- Work item
Restate verbatim the span of lines below between the line with "guhayx-kamf" and the line with "guheV-shavx-ra-liM-ga-ni-rA-La-va-no-La-koMDa", including those two lines, and only that span.
[Start of Attachment]
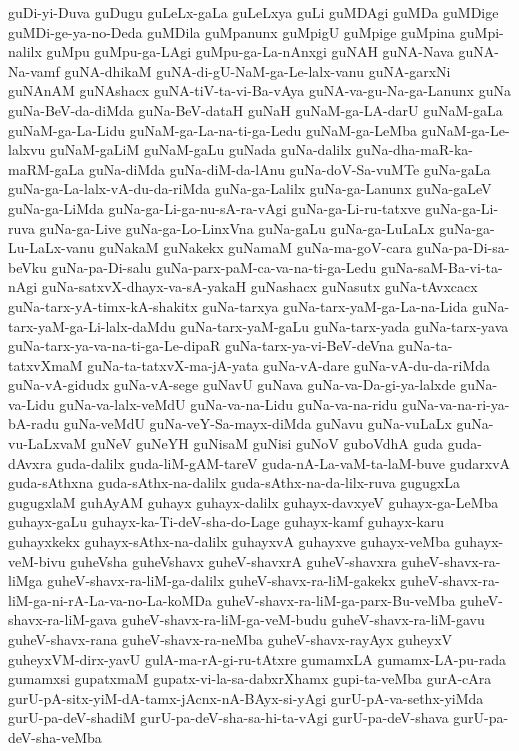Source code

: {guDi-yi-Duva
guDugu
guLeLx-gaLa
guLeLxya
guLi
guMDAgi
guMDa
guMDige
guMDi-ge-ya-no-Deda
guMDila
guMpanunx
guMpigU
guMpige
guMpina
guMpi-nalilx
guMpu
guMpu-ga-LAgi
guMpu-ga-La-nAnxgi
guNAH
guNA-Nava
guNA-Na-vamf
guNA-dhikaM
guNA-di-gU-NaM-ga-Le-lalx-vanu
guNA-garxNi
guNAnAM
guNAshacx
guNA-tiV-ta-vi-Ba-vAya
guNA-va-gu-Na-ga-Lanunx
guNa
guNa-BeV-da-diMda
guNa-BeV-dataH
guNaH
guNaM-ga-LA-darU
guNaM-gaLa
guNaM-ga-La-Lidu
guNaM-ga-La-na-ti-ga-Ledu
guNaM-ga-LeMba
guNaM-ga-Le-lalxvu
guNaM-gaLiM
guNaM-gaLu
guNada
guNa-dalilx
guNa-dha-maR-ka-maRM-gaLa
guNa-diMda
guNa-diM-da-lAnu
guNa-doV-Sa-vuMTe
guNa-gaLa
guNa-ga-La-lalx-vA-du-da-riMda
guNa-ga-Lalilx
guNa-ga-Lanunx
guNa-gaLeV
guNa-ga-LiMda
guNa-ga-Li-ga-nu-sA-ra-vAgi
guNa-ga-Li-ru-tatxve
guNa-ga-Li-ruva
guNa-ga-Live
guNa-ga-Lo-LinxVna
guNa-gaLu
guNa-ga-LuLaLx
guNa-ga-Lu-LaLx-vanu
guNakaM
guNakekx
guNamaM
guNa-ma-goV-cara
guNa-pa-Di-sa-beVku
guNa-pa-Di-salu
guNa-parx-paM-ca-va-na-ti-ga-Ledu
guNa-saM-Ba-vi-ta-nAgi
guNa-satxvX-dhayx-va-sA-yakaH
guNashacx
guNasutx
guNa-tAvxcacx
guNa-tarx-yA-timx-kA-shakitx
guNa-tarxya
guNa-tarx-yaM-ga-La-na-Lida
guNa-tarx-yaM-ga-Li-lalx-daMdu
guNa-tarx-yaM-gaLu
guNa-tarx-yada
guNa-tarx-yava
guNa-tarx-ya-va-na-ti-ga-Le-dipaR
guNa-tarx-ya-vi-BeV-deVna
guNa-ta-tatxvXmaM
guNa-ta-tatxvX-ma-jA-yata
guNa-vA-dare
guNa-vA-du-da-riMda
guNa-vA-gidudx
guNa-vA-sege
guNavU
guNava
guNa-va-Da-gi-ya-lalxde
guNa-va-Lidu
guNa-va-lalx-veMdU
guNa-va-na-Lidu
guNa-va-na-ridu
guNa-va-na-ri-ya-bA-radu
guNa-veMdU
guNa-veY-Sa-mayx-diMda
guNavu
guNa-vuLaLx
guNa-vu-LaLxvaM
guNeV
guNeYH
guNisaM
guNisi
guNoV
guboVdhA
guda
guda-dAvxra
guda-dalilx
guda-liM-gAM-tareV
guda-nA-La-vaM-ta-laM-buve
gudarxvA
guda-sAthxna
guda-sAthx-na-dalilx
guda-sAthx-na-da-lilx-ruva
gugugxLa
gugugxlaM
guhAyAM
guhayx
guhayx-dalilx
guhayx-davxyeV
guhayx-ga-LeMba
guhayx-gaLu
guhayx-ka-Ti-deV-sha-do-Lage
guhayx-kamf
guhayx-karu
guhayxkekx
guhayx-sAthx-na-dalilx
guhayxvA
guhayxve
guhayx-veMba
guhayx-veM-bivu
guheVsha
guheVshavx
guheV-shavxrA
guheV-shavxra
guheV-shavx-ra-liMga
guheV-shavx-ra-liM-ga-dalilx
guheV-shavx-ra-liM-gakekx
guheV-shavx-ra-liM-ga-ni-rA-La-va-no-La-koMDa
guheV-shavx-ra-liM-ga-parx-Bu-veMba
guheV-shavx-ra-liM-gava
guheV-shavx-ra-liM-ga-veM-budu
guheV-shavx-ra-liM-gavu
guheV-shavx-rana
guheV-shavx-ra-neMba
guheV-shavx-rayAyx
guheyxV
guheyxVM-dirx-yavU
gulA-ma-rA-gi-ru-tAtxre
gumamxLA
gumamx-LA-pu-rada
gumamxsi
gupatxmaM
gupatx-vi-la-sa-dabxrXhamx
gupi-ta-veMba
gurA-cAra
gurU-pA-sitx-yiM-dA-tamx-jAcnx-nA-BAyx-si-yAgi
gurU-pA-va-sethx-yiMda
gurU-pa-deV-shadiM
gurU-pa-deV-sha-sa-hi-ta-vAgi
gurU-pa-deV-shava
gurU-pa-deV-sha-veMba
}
[End of Attachment]
- Written reply
guhayx-kamf
guhayx-karu
guhayxkekx
guhayx-sAthx-na-dalilx
guhayxvA
guhayxve
guhayx-veMba
guhayx-veM-bivu
guheVsha
guheVshavx
guheV-shavxrA
guheV-shavxra
guheV-shavx-ra-liMga
guheV-shavx-ra-liM-ga-dalilx
guheV-shavx-ra-liM-gakekx
guheV-shavx-ra-liM-ga-ni-rA-La-va-no-La-koMDa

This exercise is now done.